Arrogance, Corruption, and Incompetence on the Bench

by Max Boot

Pub Date: May 27th, 1998
ISBN: 0-465-05432-3
Publisher: Basic Books

A one-stop store of conservative complaints about the judiciary; in trying to eliminate lemons, the author mixes oranges and apples. “We need more public criticism and exposure to hold judges accountable for their actions,” says Boot, who is editorial features editor for the Wall Street Journal. Citing numerous examples culled from his years of reporting, he takes aim at what he identifies as judicial impropriety: favoring cronies, following ideological prejudice instead of legal precedent, permitting juries to impose enormous liability judgments, going easy on criminal defendants, usurping executive and legislative powers, refusing to follow the voters’ will, and engaging in financial corruption.
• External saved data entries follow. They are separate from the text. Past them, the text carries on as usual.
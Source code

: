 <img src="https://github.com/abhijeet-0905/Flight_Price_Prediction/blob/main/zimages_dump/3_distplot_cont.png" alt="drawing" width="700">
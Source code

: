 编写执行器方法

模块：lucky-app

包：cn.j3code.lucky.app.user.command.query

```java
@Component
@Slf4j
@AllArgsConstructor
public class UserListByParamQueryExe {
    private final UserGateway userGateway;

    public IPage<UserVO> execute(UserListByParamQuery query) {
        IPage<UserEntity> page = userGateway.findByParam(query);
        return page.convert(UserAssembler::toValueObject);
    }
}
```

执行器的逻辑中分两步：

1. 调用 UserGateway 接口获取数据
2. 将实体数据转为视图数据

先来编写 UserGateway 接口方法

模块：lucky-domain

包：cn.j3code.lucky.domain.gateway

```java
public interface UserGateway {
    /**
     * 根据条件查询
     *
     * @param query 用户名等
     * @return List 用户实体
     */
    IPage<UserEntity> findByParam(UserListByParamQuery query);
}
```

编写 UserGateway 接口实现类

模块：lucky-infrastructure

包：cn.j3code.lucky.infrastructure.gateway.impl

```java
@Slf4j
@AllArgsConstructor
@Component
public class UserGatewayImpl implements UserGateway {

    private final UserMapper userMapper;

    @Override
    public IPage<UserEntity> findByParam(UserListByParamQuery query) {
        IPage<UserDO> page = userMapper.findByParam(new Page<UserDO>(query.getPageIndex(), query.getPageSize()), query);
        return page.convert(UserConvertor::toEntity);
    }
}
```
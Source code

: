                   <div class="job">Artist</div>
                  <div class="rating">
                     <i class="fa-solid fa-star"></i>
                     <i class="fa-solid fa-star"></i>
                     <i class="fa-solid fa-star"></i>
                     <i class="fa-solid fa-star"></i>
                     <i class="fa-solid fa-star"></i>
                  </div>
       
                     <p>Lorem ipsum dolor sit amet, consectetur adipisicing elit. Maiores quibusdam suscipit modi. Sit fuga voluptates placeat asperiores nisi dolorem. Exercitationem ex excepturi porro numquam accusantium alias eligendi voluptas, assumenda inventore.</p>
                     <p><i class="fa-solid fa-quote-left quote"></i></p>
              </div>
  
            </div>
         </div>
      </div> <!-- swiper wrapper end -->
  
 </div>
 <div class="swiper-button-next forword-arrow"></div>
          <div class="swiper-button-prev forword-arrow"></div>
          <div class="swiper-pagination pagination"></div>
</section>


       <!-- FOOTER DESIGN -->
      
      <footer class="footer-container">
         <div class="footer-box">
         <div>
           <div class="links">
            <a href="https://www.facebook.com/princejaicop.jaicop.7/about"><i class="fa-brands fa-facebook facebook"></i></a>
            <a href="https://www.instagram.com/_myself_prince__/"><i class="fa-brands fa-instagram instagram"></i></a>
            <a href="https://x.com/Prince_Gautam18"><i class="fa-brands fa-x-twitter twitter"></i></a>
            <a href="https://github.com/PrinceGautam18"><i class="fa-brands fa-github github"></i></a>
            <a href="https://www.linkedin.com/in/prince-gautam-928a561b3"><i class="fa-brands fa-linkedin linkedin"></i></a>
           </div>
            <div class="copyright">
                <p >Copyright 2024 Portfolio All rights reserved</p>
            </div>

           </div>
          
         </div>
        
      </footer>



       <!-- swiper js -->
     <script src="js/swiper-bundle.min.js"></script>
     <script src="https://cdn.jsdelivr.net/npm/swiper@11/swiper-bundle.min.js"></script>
He lays blame on the judicial selection process, which rewards political loyalty above legal competence; at politicians who give judicial nominees too little scrutiny; and at the voters, who seldom pay any attention to elected judges’ performance. Although Boot makes no secret of his rightward tilt (he thinks Brown v. Board of Education was bad constitutional law, wants to discard the exclusionary rule on illegally obtained evidence, and seems never to have met a corporate defendant he didn’t like), he’s intellectually honest; for example, he criticizes conservative judges who have struck down affirmative-action programs crafted by state governments, and even rebukes some of the ideas propounded by Robert Bork, who wrote the book’s foreword. But his foundation for lumping together examples of utterly different behaviors—that the courts “are trying to provide a remedy for every conceivable ‘victim’ “—is weak. In the end, the only element tying together the judge who takes bribes and the one who gives pro-plaintiff jury instructions in a product-liability case is simply that Boot dislikes both forms of conduct. Neither a screed nor a “balanced” report, this well-written and often witty book should give zest to those who agree with Boot’s biases and food for thought to those who disagree.